信用を失いつつある組合であってみれば、なおさらのことである。二人の思案と協議は、静まり返った、侘しい二階で、遅くまで続けられた。
伸一が戸田を送って、白金の戸田の家に着いた時には、すでに午前一時ちょっとであった。
玄関のベルを押すと、幾枝が飛んで出てきた。瞬間、幾枝の顔には、危惧に満ちた影が走った。
戸田の背後に、伸一のかをを見つけると、硬い表情は消え、伸一をねぎらうように呼びかけたのである。
「こんなに遅くまで、ほんとうにすみません・・・」
「伸ちゃん、さぁ、上ろう」
戸田も伸一をねぎらうように、先に立って二階への階段を上った。

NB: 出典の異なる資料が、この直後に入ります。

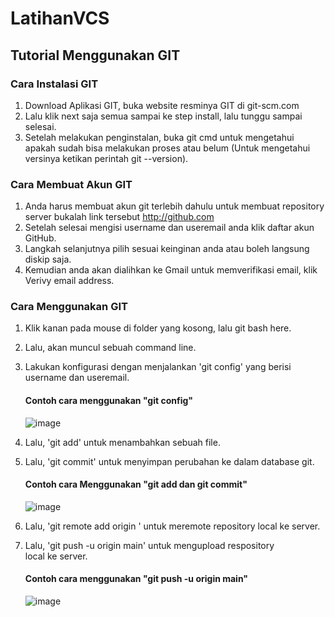 # LatihanVCS
## Tutorial Menggunakan GIT

### Cara Instalasi GIT
1. Download Aplikasi GIT, buka website resminya GIT di git-scm.com
2. Lalu klik next saja semua sampai ke step install, lalu tunggu sampai selesai.
3. Setelah melakukan penginstalan, buka git cmd untuk mengetahui apakah sudah bisa melakukan proses atau belum (Untuk mengetahui versinya ketikan perintah git --version).

### Cara Membuat Akun GIT
1. Anda harus membuat akun git terlebih dahulu untuk membuat repository server bukalah link tersebut http://github.com
2. Setelah selesai mengisi username dan useremail anda klik daftar akun GitHub.
3. Langkah selanjutnya pilih sesuai keinginan anda atau boleh langsung diskip saja.
4. Kemudian anda akan dialihkan ke Gmail untuk memverifikasi email, klik Verivy email address.

### Cara Menggunakan GIT
1. Klik kanan pada mouse di folder yang kosong, lalu git bash here.
2. Lalu, akan muncul sebuah command line.
3. Lakukan konfigurasi dengan menjalankan 'git config' yang berisi username dan useremail.
   #### Contoh cara menggunakan "git config"
   ![image](https://github.com/AnggitaRisqiNC/LatihanVCS/blob/main/screenshot/gambar1.png)
   
4. Lalu, 'git add' untuk menambahkan sebuah file.
5. Lalu, 'git commit' untuk menyimpan perubahan ke dalam database git.
   #### Contoh cara Menggunakan "git add dan git commit"
   ![image](https://github.com/AnggitaRisqiNC/LatihanVCS/blob/main/screenshot/gambar2.png)
  
6. Lalu, 'git remote add origin ' untuk meremote repository local ke server.
7. Lalu, 'git push -u origin main' untuk mengupload respository local ke server.
   #### Contoh cara menggunakan "git push -u origin main"
   ![image](https://github.com/AnggitaRisqiNC/LatihanVCS/blob/main/screenshot/gambar3.png)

戸田は、そのまま仏壇の前に端座した。
「勤行をしよう」
伸一は、戸田の背後に座って、深夜の唱題を心ゆくまで続けた。
やがて幾枝の足音がし、盆の上に戸田の酒と、伸一のサイダーを持ってきた。
「今夜は、丑寅の勤行になってしまったな」
戸田は、にっこり笑いながら、コップの酒を手に取った。
幾枝は心配顔に、戸田に尋ねた。
「会社の方は、どうでしたの?」
「どうもこうも、えらいことだよ。あんまり心配するな。お前が心配しれくれても、どうにもならんよ。先に寝なさい」
戸田は、他人事のように言って、伸一の顔を見ながら聞いた。
「どうだ、伸、一局やるか」
「まあ、こんなに遅いというのに・・・、明日になさったら」
幾枝は、ちょっと、とがめるように言った。